Organisation for Economic Co-operation and Development (OECD). The OECD, an international economic organization with 34 Member countries, strives to enhance global economic and social welfare. The OECD already works on emerging technologies like nanotechnology and bioengineering (including synthetic biology), and they have significant scientific and economic clout. However, one major limitation of the OECD is the exclusive membership—34 developed countries, compared to 193 U.N. member states—so global participation is difficult right from the get go. On the other hand, OECD is slowly increasing membership and also hosts Global Forums in areas like biotechnology and sustainable development that includes non-member countries, so they are a reasonable fallback if a more global organization is an implausible choice.
New international body. Perhaps the best option is to create a new international body whose mission is to explore the benefits, risks, ethics, and so forth related to emerging technologies. The body could then eventually transition into drafting a treaty. Since international organizations like UNEP and the WHO imperfectly cover global catastrophic risks from emerging technologies, a new international body would be able to include participation from several such bodies. NGOs, experts, and other stakeholders could become intimately involved, as well. This new international body could either be created by an existing international organization—for example, ECOSOC created the U.N. Forum on Forests, which aims to create a legal framework for forests—or though an international conference, like the recent Earth Summit 2012 in Rio de Janeiro.
Another example is the Strategic Approach for International Chemical Management (SAICM), a multi-stakeholder international policy framework that is co-chaired by UNEP and the WHO and which allows for broad NGO participation.
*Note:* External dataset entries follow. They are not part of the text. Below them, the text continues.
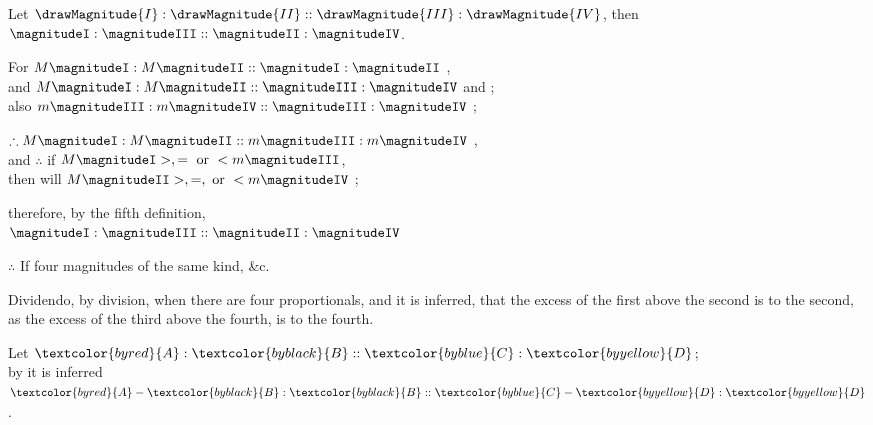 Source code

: \documentclass{byrne-book}
\begin{document}
\vfill\pagebreak

\label{prop:V.XVI}

\begin{center}
Let $\drawMagnitude{I} : \drawMagnitude{II} :: \drawMagnitude{III} : \drawMagnitude{IV}$, then $\magnitudeI : \magnitudeIII :: \magnitudeII : \magnitudeIV$.

For $M \magnitudeI : M \magnitudeII :: \magnitudeI : \magnitudeII$ ,\\
and $M \magnitudeI : M \magnitudeII :: \magnitudeIII : \magnitudeIV$ \bycref{\hypref} and ;\\
also $m \magnitudeIII : m \magnitudeIV :: \magnitudeIII : \magnitudeIV$ ;

$\therefore M \magnitudeI : M \magnitudeII :: m \magnitudeIII : m \magnitudeIV$ ,\\
and $\therefore$ if $M \magnitudeI >, = \mbox { or } < m \magnitudeIII$,\\
then will $M \magnitudeII >, =, \mbox{ or } < m \magnitudeIV$ ;

therefore, by the fifth definition,\\
 $\magnitudeI : \magnitudeIII :: \magnitudeII : \magnitudeIV$

 $\therefore$ If four magnitudes of the same kind, \&c.
\end{center}


\vfill\pagebreak

\label{def:V.XVI} 
\def\varA{\textcolor{byred}{A}}
\def\varB{\textcolor{byblack}{B}}
\def\varC{\textcolor{byblue}{C}}
\def\varD{\textcolor{byyellow}{D}}
Dividendo, by division, when there are four proportionals, and it is inferred, that the excess of the first above the second is to the second, as the excess of the third above the fourth, is to the fourth.

\begin{center}
Let $\varA : \varB :: \varC : \varD$;\\
by  it is inferred\\
$\varA - \varB : \varB :: \varC - \varD : \varD$. %
\end{center}
\end{document}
And despite their focus on chemicals, SAICM has a broad mandate that includes many emerging policy issues—they recently looked at nanotechnology, for example—which even makes them a candidate to create a body that could work on an emerging technologies treaty.
Of course, creating a treaty is not easy. In addition to being a massive organizational and technical challenge, the international community suffers from a case of treaty fatigue. For example, some developing countries lack the resources to administer more treaties, while some developed countries disfavor international law or do not want to divert more money into treaty obligations. Overcoming these hurdles requires relentless campaigning, an imminent threat from emerging technologies, the occurrence of a global catastrophe (which nobody wants), or other forces that could create the requisite political will. Whatever pathway the international community decides to take, they should do so in the relatively near future so that dangerous emerging technologies do not put the planet in unnecessary peril.